おまかせ鮨店が次々に参戦する「高級立ち食い鮨」とは?

1. 高級鮨店の立ち食い鮨業界への参戦状況

2020年3月以降、新型コロナウィルス感染に伴う入国制限により、外国人旅行者が入国できない状況が2年以上続いてきました。この間、日本人の鮨通の間で新しい鮨のトレンドが生まれつつあります。東京を代表するような平均客単価2~3万円のおまかせ鮨店が、次々に高級立ち食い鮨という新業態を開店し、大ヒットしているのです。

大きな転機は2021年2月におまかせ鮨店 鮨龍尚が、新橋に立ち食い鮨 あきらをオープン。龍尚ではおまかせで26,000円のところ、あきらでは高級店の味が一貫380円~880円程度で予約なしで気軽に食べれるということで注目を浴び、瞬く間に人気店になりました。2021年12月にはミシュランガイド2022東京においてビブグルマンを獲得し、海外の鮨通からも注目されつつあります。

また、上海、ハワイ、ロサンゼルス、ニューヨークなどに出店しているおのでらが、2021年10月に立喰鮨 銀座おのでら本店を表参道にオープン。そして、おまかせコース22000円の鮨 りんだが2021年10月に立ち食い寿司 ブルペンを、おまかせコース27500円の秦野よしきが2022年1月に立喰鮨となりをオープンさせ、人気店となっています。

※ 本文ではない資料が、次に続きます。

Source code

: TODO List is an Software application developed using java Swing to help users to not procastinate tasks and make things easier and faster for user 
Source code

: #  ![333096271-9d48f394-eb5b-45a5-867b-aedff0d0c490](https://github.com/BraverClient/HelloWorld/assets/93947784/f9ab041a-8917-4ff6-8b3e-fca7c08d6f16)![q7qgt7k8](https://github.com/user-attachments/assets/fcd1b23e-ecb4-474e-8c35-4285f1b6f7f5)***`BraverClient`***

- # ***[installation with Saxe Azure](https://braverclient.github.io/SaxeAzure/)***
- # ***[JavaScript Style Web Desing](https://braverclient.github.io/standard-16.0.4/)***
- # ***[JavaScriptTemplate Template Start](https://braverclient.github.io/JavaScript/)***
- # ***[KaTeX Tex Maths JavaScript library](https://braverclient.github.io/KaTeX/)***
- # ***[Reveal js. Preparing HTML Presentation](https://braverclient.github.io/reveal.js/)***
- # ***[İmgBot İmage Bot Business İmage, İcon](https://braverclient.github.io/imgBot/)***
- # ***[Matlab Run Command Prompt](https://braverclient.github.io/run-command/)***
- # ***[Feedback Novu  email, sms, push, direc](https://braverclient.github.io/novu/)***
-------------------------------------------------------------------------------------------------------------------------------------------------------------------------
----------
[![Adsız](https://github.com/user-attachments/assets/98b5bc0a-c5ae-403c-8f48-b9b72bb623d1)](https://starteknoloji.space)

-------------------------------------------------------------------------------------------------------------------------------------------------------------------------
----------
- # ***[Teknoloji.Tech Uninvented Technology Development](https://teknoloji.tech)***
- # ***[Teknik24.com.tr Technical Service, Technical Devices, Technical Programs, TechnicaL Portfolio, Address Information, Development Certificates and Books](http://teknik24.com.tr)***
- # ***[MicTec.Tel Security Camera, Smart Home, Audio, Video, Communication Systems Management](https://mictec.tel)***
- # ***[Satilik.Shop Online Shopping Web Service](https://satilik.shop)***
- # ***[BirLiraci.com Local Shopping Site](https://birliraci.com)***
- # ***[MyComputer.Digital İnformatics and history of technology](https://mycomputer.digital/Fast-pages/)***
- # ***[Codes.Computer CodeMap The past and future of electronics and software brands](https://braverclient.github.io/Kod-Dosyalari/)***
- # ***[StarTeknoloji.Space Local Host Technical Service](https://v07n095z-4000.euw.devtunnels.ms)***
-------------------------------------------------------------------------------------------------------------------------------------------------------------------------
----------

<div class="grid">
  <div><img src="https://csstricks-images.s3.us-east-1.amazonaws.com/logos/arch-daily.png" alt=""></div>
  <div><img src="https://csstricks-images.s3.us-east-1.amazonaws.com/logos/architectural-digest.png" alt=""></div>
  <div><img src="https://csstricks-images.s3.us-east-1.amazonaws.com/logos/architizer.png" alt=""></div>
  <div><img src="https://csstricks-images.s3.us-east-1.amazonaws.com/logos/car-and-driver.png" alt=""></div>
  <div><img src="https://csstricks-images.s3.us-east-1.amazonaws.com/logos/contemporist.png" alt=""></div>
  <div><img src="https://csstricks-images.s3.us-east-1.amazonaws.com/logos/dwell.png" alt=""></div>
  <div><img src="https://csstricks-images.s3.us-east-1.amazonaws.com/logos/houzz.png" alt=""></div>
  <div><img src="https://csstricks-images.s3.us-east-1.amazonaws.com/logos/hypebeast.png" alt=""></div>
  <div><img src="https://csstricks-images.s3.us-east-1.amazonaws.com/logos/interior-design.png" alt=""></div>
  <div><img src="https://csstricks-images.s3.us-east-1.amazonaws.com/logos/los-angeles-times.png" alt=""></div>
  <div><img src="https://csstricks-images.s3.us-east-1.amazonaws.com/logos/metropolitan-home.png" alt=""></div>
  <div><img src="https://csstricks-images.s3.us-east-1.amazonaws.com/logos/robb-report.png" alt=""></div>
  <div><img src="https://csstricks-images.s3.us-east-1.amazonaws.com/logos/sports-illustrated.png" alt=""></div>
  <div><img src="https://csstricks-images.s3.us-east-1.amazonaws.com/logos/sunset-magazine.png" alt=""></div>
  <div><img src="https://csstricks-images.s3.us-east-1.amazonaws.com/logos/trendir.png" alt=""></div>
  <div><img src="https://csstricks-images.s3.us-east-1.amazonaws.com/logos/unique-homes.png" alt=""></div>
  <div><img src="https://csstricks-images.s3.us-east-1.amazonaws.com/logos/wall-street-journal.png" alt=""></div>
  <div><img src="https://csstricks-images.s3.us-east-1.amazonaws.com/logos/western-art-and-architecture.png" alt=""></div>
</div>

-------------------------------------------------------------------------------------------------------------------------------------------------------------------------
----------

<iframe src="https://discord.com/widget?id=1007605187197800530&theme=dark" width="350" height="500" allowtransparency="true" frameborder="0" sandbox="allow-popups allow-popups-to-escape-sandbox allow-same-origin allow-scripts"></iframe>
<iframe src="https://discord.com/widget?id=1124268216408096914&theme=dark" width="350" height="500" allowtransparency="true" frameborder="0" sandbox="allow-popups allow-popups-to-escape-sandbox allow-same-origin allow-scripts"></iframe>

2. ファーストフードだったはずの立ち食い寿司の高級路線

寿司が発祥したのは200年ほど前ですが、当時の寿司は屋台で売られ、庶民が立ったまま食べるファーストフードでした。現代でも立ち食いの寿司店は人気で、1貫100円~400円程度でアラカルトで好きなネタを注文し、気軽に食べる事ができます。

庶民をターゲットとし、客単価1,000円~2,000円程度だった立ち食い寿司業態に、鮨通をターゲットにし、客単価5,000円~10,000円の高級立ち食いという新ジャンルが生まれたことも話題になりました。

また、一部の高級立ち食い店では、好きなメニューが頼めるアラカルト方式ではなく、決まったメニューを提供するおまかせのコースメニューでも提供しており、新しもの好きの好奇心を上手くつかんでいるようです。

3. 高級鮨店が立ち食い鮨に参戦し始めている理由

では、なぜ高級鮨店が立ち食い鮨に参戦し始めているのでしょうか。

まず1点目は、ここ数年の鮨バブルとも言われるおまかせ鮨店のブームにより、人気店の予約が取りづらくなっていたこと。2~3か月先まで予約が一杯という事も多く、気軽に鮨を食べたいという顧客側のニーズを掴み切れていなかったため、予約なしで入れる立ち食い業態の人気に火がついたと言えます。

2点目として新型コロナウィルスの影響で外国人観光客が激減したり、ビジネスの接待需要も減少したことにより、その打開策として新しい顧客を開拓するべく新業態に挑戦しているのではないかと考えられます。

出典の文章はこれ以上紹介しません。